This repository contains code for several Reinforcement Learning projects. Topics include Dynamic Programming, Temporal Difference (TD) and Deep Q Learning (DQN) Networks.
In this exercise we will evaluate a policy and find the value function. We evaluate this using Dynamic Programming. Using the policy evaluation algorithm we can implement policy iteration to find a good policy for this problem. In this exercise we will implement the value iteration algorithm with Q-values.
For the Monte Carlo Prediction we will look at the Blackjack game, Example 5.1 from the book "Reinforcement Learning: An introduction" by Richard S. Sutton and Andrew G. Barto. The BlackjackEnv
is implemented in blackjack.py
. We implement the MC prediction algorithm and make plots following the book.
In the second part of this exercise we will use off-policy monte carlo to estimate the value function of our target policy using the experience from a different behavior policy.
Monte Carlo Prediction with the Blackjack game.
This part of the project is about Temporal Difference (TD).
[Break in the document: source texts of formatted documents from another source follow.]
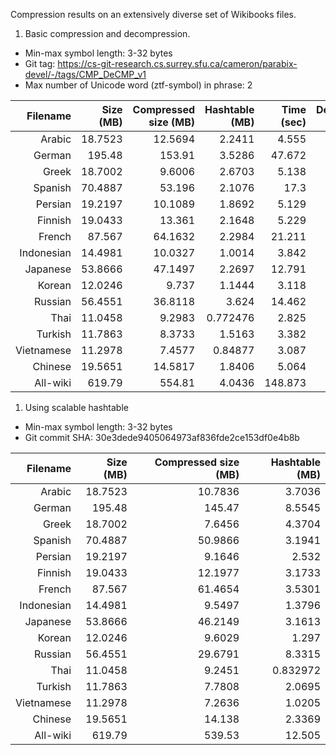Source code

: Compression results on an extensively diverse set of Wikibooks files.

1. Basic compression and decompression.
* Min-max symbol length: 3-32 bytes
* Git tag: https://cs-git-research.cs.surrey.sfu.ca/cameron/parabix-devel/-/tags/CMP_DeCMP_v1
* Max number of Unicode word (ztf-symbol) in phrase: 2

| Filename | Size (MB) | Compressed size (MB) | Hashtable (MB) | Time (sec) | Decompression time (sec) |
|---------:|----------:|---------------------:|---------------:|----------: |-------------------------:|
|Arabic    | 18.7523   | 12.5694              | 2.2411         | 4.555      |0.502                     |
|German    | 195.48    | 153.91               | 3.5286         | 47.672     |5.474                     |
|Greek     | 18.7002   | 9.6006               | 2.6703         | 5.138      |0.681                     |
|Spanish   | 70.4887   | 53.196               | 2.1076         | 17.3       |2.024                     |
|Persian   | 19.2197   | 10.1089              | 1.8692         | 5.129      |0.681                     |
|Finnish   | 19.0433   | 13.361               | 2.1648         | 5.229      |0.689                     |
|French    | 87.567    | 64.1632              | 2.2984         | 21.211     |2.57                      |
|Indonesian| 14.4981   | 10.0327              | 1.0014         | 3.842      |0.546                     |
|Japanese  | 53.8666   | 47.1497              | 2.2697         | 12.791     |1.552                     |
|Korean    | 12.0246   | 9.737                | 1.1444         | 3.118      |0.457                     |
|Russian   | 56.4551   | 36.8118              | 3.624          | 14.462     |1.789                     |
|Thai      | 11.0458   | 9.2983               | 0.772476       | 2.825      |0.407                     |
|Turkish   | 11.7863   | 8.3733               | 1.5163         | 3.382      |0.468                     |
|Vietnamese| 11.2978   | 7.4577               | 0.84877        | 3.087      |0.44                      |
|Chinese   | 19.5651   | 14.5817              | 1.8406         | 5.064      |0.704                     |
|All-wiki  | 619.79    | 554.81               | 4.0436         | 148.873    |14.191                    |

1. Using scalable hashtable
* Min-max symbol length: 3-32 bytes
* Git commit SHA: 30e3dede9405064973af836fde2ce153df0e4b8b

| Filename | Size (MB) | Compressed size (MB) | Hashtable (MB) |
|---------:|----------:|---------------------:|---------------:|
|Arabic    | 18.7523   | 10.7836              | 3.7036         |
|German    | 195.48    | 145.47               | 8.5545         |
|Greek     | 18.7002   | 7.6456               | 4.3704         |
|Spanish   | 70.4887   | 50.9866              | 3.1941         |
|Persian   | 19.2197   | 9.1646               | 2.532          |
|Finnish   | 19.0433   | 12.1977              | 3.1733         |
|French    | 87.567    | 61.4654              | 3.5301         |
|Indonesian| 14.4981   | 9.5497               | 1.3796         |
|Japanese  | 53.8666   | 46.2149              | 3.1613         |
|Korean    | 12.0246   | 9.6029               | 1.297          |
|Russian   | 56.4551   | 29.6791              | 8.3315         |
|Thai      | 11.0458   | 9.2451               | 0.832972       |
|Turkish   | 11.7863   | 7.7808               | 2.0695         |
|Vietnamese| 11.2978   | 7.2636               | 1.0205         |
|Chinese   | 19.5651   | 14.138               | 2.3369         |
|All-wiki  | 619.79    | 539.53               | 12.505         |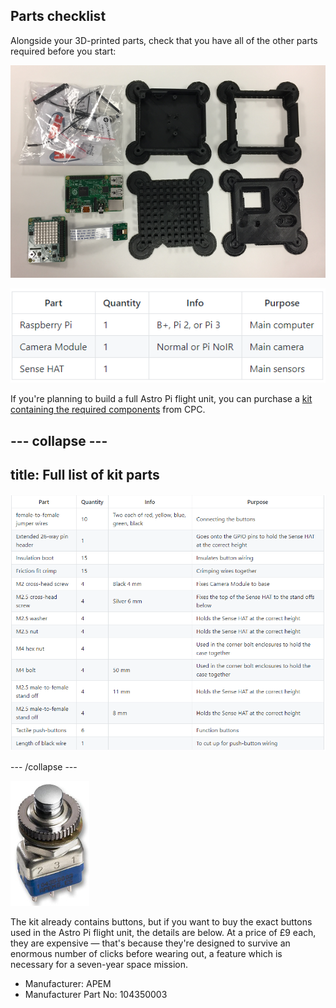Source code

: ## Parts checklist

Alongside your 3D-printed parts, check that you have all of the other parts required before you start:

![All required components](images/all-components.png)

![Pi requirements](images/pi-table.png)

If you're planning to build a full Astro Pi flight unit, you can purchase a [kit containing the required components](http://cpc.farnell.com/ucreate/uc-apk-comp1/astro-pi-component-kit-budget/dp/SC14158) from CPC.

--- collapse ---
---
title: Full list of kit parts
---
![Parts table](images/parts-table.png)

--- /collapse ---

![Astro Pi actual button](images/apem.jpg)

The kit already contains buttons, but if you want to buy the exact buttons used in the Astro Pi flight unit, the details are below. At a price of £9 each, they are expensive — that's because they're designed to survive an enormous number of clicks before wearing out, a feature which is necessary for a seven-year space mission.

- Manufacturer: APEM
- Manufacturer Part No: 104350003
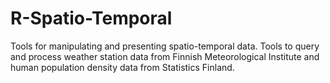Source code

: R-Spatio-Temporal
=================

Tools for manipulating and presenting spatio-temporal data. Tools to query and process weather station data from Finnish Meteorological Institute and human population density data from Statistics Finland.
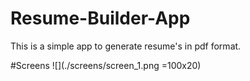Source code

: # Resume-Builder-App
This is a simple app to generate resume's in pdf format.

#Screens
![](./screens/screen_1.png =100x20)

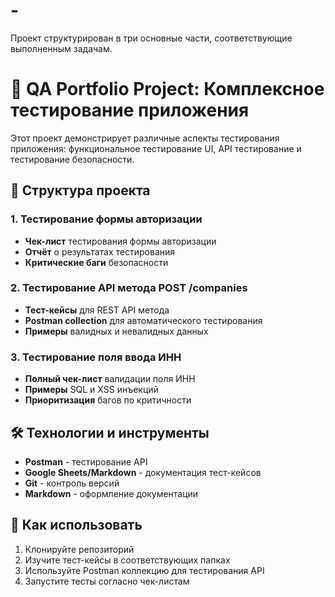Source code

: # -
Проект структурирован в три основные части, соответствующие выполненным задачам.
# 🧪 QA Portfolio Project: Комплексное тестирование приложения

Этот проект демонстрирует различные аспекты тестирования приложения: функциональное тестирование UI, API тестирование и тестирование безопасности.

## 📂 Структура проекта

### 1. Тестирование формы авторизации
- **Чек-лист** тестирования формы авторизации
- **Отчёт** о результатах тестирования
- **Критические баги** безопасности

### 2. Тестирование API метода POST /companies
- **Тест-кейсы** для REST API метода
- **Postman collection** для автоматического тестирования
- **Примеры** валидных и невалидных данных

### 3. Тестирование поля ввода ИНН
- **Полный чек-лист** валидации поля ИНН
- **Примеры** SQL и XSS инъекций
- **Приоритизация** багов по критичности

## 🛠 Технологии и инструменты

- **Postman** - тестирование API
- **Google Sheets/Markdown** - документация тест-кейсов
- **Git** - контроль версий
- **Markdown** - оформление документации

## 🚀 Как использовать

1. Клонируйте репозиторий
2. Изучите тест-кейсы в соответствующих папках
3. Используйте Postman коллекцию для тестирования API
4. Запустите тесты согласно чек-листам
In this lab, we use the windy gridworld environment, Example 6.5 from the book "Reinforcement Learning: An introduction" by Richard S. Sutton and Andrew G. Barto.
In this lab, we use PyTorch to imlement a Deep Q-Network. We implement the QNetwork.forward
function that uses one hidden layer with ReLU activation (no output activation).
These projects are from the Reinforcement Learning Course from the Master Artificial Intelligence at the University of Amsterdam in the Fall of 2020.